Inbegriff

Origins of Contemporary European Thought 1837-1938

Principal Investigator: Guillaume Fréchette
SNSF Consolidator Grant 2024–2028


General Presentation

If European thinking begins with the Greeks, as Bruno Snell once wrote, then contemporary European philosophical thinking begins with the Austrians and the Germans. The analytic-continental divide —the most widely accepted mapping of the vast regions of contemporary European thought— is the most eloquent illustration of this fact. In most histories at the origins of this mapping, the divide finds its source in the geographical space between the Rhine and the Danube, within the timespan of one hundred years, roughly between the mid-nineteenth and mid-twentieth centuries. This geographical space and timespan is exceptionally rich: not only does it contain the outstanding cultural and artistic explosion of Fin-de-siècle in the Austro-Hungarian empire, but it is also the space in which Austrian economics emerged at the turn of the century.

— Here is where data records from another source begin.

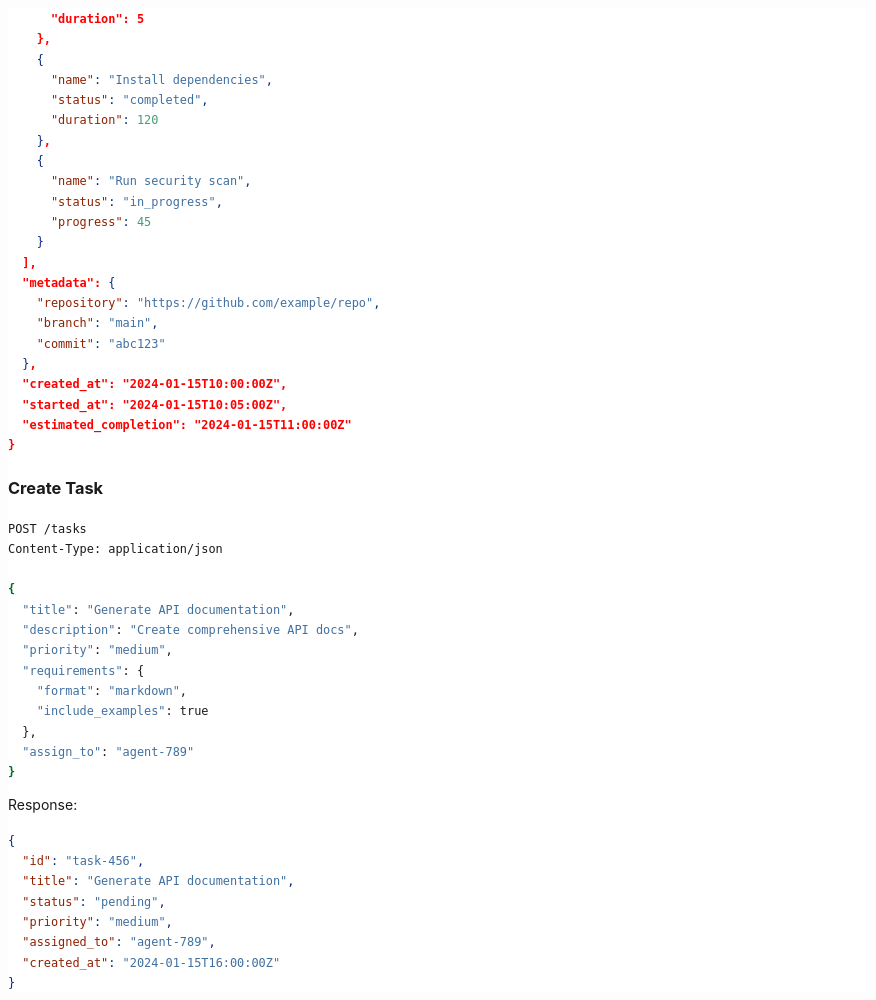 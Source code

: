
 ```json
      "duration": 5
    },
    {
      "name": "Install dependencies",
      "status": "completed",
      "duration": 120
    },
    {
      "name": "Run security scan",
      "status": "in_progress",
      "progress": 45
    }
  ],
  "metadata": {
    "repository": "https://github.com/example/repo",
    "branch": "main",
    "commit": "abc123"
  },
  "created_at": "2024-01-15T10:00:00Z",
  "started_at": "2024-01-15T10:05:00Z",
  "estimated_completion": "2024-01-15T11:00:00Z"
}
```

### Create Task

```bash
POST /tasks
Content-Type: application/json

{
  "title": "Generate API documentation",
  "description": "Create comprehensive API docs",
  "priority": "medium",
  "requirements": {
    "format": "markdown",
    "include_examples": true
  },
  "assign_to": "agent-789"
}
```

Response:
```json
{
  "id": "task-456",
  "title": "Generate API documentation",
  "status": "pending",
  "priority": "medium",
  "assigned_to": "agent-789",
  "created_at": "2024-01-15T16:00:00Z"
}
```
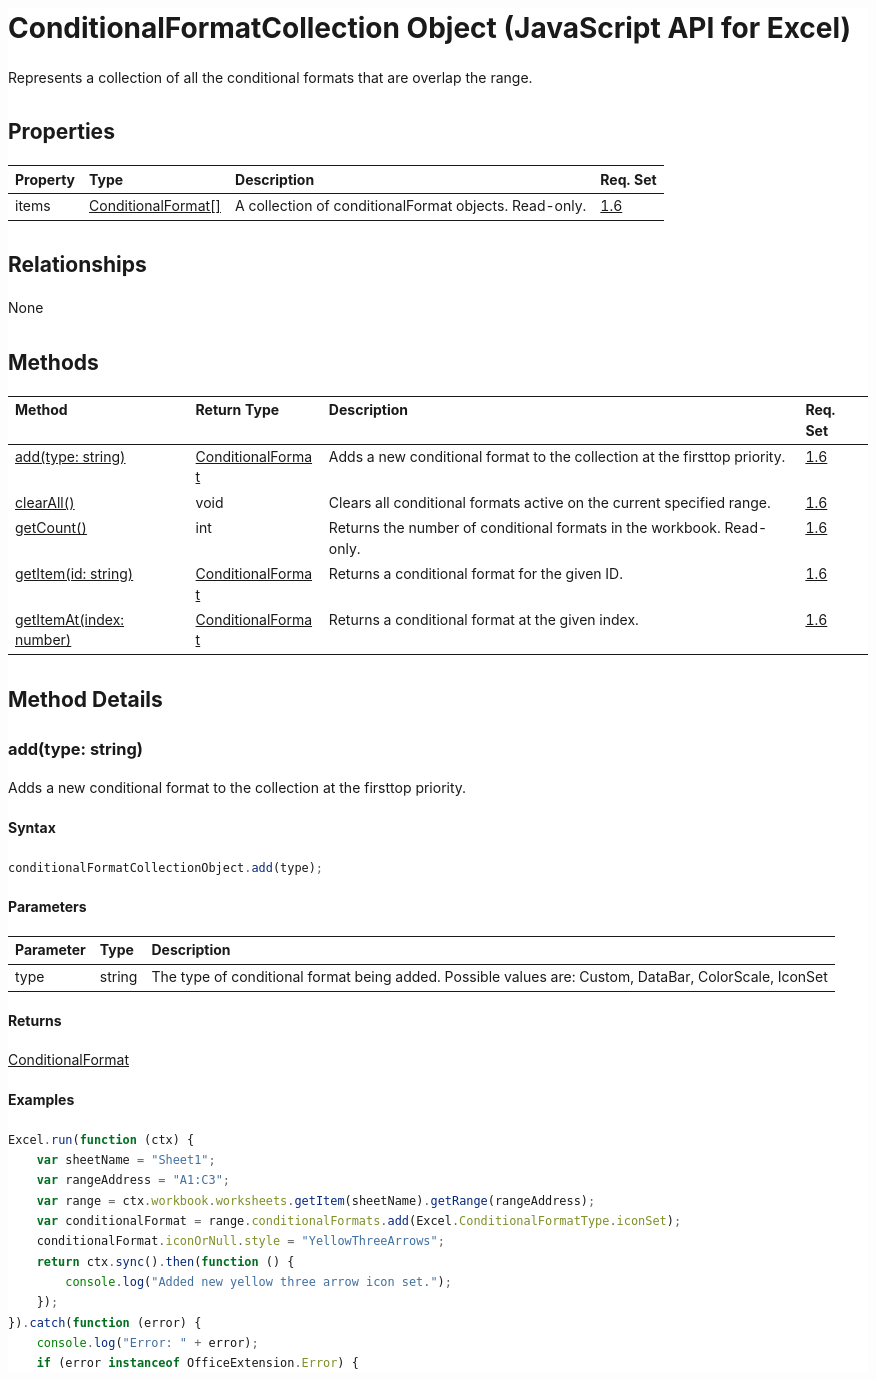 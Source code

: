 # ConditionalFormatCollection Object (JavaScript API for Excel)

Represents a collection of all the conditional formats that are overlap the range.

## Properties

| Property	   | Type	|Description| Req. Set|
|:---------------|:--------|:----------|:----|
|items|[ConditionalFormat[]](conditionalformat.md)|A collection of conditionalFormat objects. Read-only.|[1.6](../requirement-sets/excel-api-requirement-sets.md)|

## Relationships
None


## Methods

| Method		   | Return Type	|Description| Req. Set|
|:---------------|:--------|:----------|:----|
|[add(type: string)](#addtype-string)|[ConditionalFormat](conditionalformat.md)|Adds a new conditional format to the collection at the firsttop priority.|[1.6](../requirement-sets/excel-api-requirement-sets.md)|
|[clearAll()](#clearall)|void|Clears all conditional formats active on the current specified range.|[1.6](../requirement-sets/excel-api-requirement-sets.md)|
|[getCount()](#getcount)|int|Returns the number of conditional formats in the workbook. Read-only.|[1.6](../requirement-sets/excel-api-requirement-sets.md)|
|[getItem(id: string)](#getitemid-string)|[ConditionalFormat](conditionalformat.md)|Returns a conditional format for the given ID.|[1.6](../requirement-sets/excel-api-requirement-sets.md)|
|[getItemAt(index: number)](#getitematindex-number)|[ConditionalFormat](conditionalformat.md)|Returns a conditional format at the given index.|[1.6](../requirement-sets/excel-api-requirement-sets.md)|

## Method Details


### add(type: string)
Adds a new conditional format to the collection at the firsttop priority.

#### Syntax
```js
conditionalFormatCollectionObject.add(type);
```

#### Parameters
| Parameter	   | Type	|Description|
|:---------------|:--------|:----------|
|type|string|The type of conditional format being added.  Possible values are: Custom, DataBar, ColorScale, IconSet|

#### Returns
[ConditionalFormat](conditionalformat.md)

#### Examples
```js
Excel.run(function (ctx) {
    var sheetName = "Sheet1";
    var rangeAddress = "A1:C3";
    var range = ctx.workbook.worksheets.getItem(sheetName).getRange(rangeAddress);
    var conditionalFormat = range.conditionalFormats.add(Excel.ConditionalFormatType.iconSet);
    conditionalFormat.iconOrNull.style = "YellowThreeArrows";
    return ctx.sync().then(function () {
        console.log("Added new yellow three arrow icon set.");
    });
}).catch(function (error) {
    console.log("Error: " + error);
    if (error instanceof OfficeExtension.Error) {
``` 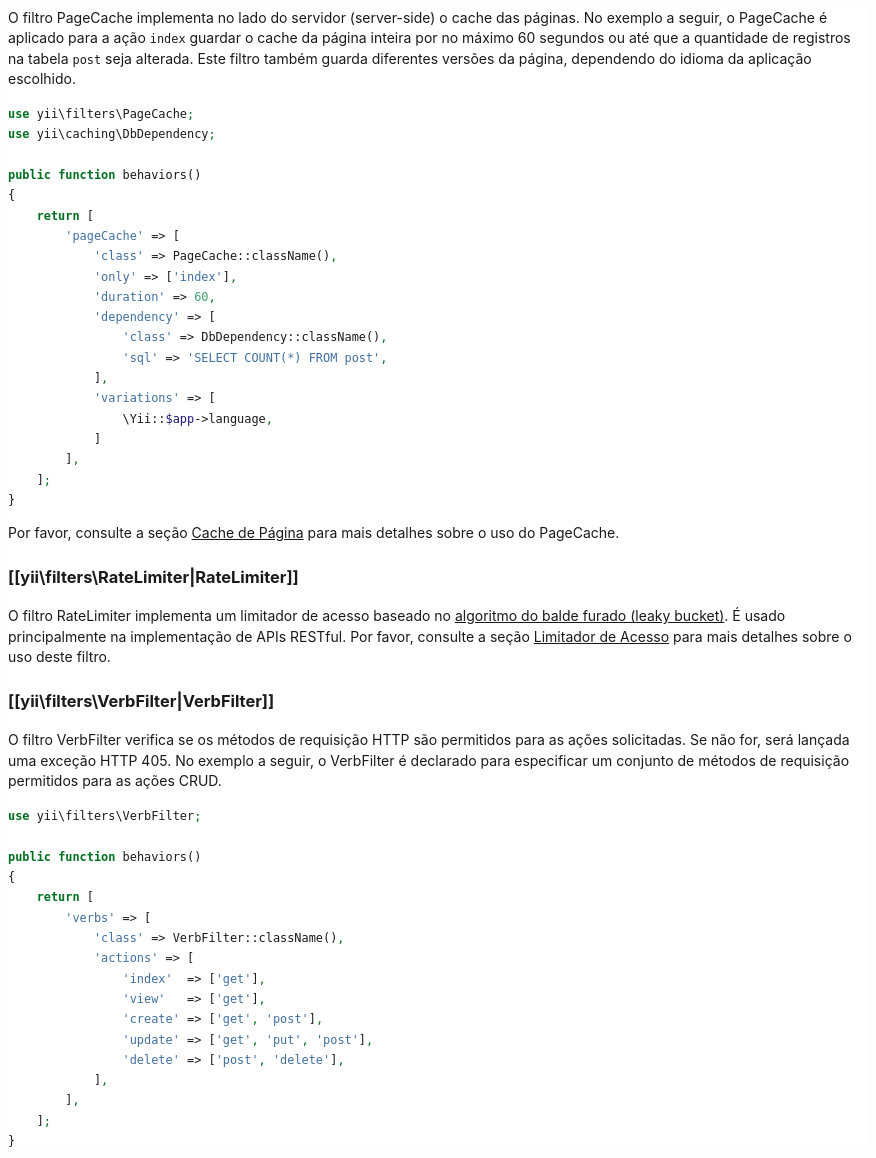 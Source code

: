 O filtro PageCache implementa no lado do servidor (server-side) o cache das páginas. No exemplo a seguir, o PageCache é aplicado para a ação `index` guardar o cache da página inteira por no máximo 60 segundos ou até que a quantidade de registros na tabela `post` seja alterada. Este filtro também guarda diferentes versões da página, dependendo do idioma da aplicação escolhido.

```php
use yii\filters\PageCache;
use yii\caching\DbDependency;

public function behaviors()
{
    return [
        'pageCache' => [
            'class' => PageCache::className(),
            'only' => ['index'],
            'duration' => 60,
            'dependency' => [
                'class' => DbDependency::className(),
                'sql' => 'SELECT COUNT(*) FROM post',
            ],
            'variations' => [
                \Yii::$app->language,
            ]
        ],
    ];
}
```

Por favor, consulte a seção [Cache de Página](caching-page.md) para mais detalhes sobre o uso do PageCache.


### [[yii\filters\RateLimiter|RateLimiter]] <a name="rate-limiter"></a>

O filtro RateLimiter implementa um limitador de acesso baseado no [algoritmo do balde furado (leaky bucket)](http://en.wikipedia.org/wiki/Leaky_bucket).
É usado principalmente na implementação de APIs RESTful. Por favor, consulte a seção [Limitador de Acesso](rest-rate-limiting.md) para mais detalhes sobre o uso deste filtro.


### [[yii\filters\VerbFilter|VerbFilter]] <a name="verb-filter"></a>

O filtro VerbFilter verifica se os métodos de requisição HTTP são permitidos para as ações solicitadas. Se não for, será lançada uma exceção HTTP 405. No exemplo a seguir, o VerbFilter é declarado para especificar um conjunto de métodos de requisição permitidos para as ações CRUD.

```php
use yii\filters\VerbFilter;

public function behaviors()
{
    return [
        'verbs' => [
            'class' => VerbFilter::className(),
            'actions' => [
                'index'  => ['get'],
                'view'   => ['get'],
                'create' => ['get', 'post'],
                'update' => ['get', 'put', 'post'],
                'delete' => ['post', 'delete'],
            ],
        ],
    ];
}
```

If these are the sources of the divide, why is there so little historical, philosophical, and editorial work conducted systematically on this geographical space? We want to fulfil this desideratum by following a threefold objective: 

(1) Genealogically, by focusing  on the philosophers at the origins of the main movements and tendencies of contemporary European thought: Bernard Bolzano (1781–1848), Ernst Mach (1838–1916) and Franz Brentano (1838–1917);

(2) by showing how these three major figures were involved in the major disagreements concerning the history of the late nineteenth–early twentieth centuries, disagreements which gave rise to contemporary European thought, and 

(3) by drawing on primary sources, e.g. the literary remains, correspondence and lecture manuscripts of these three thinkers, and by making these materials available in the form of editions and translations.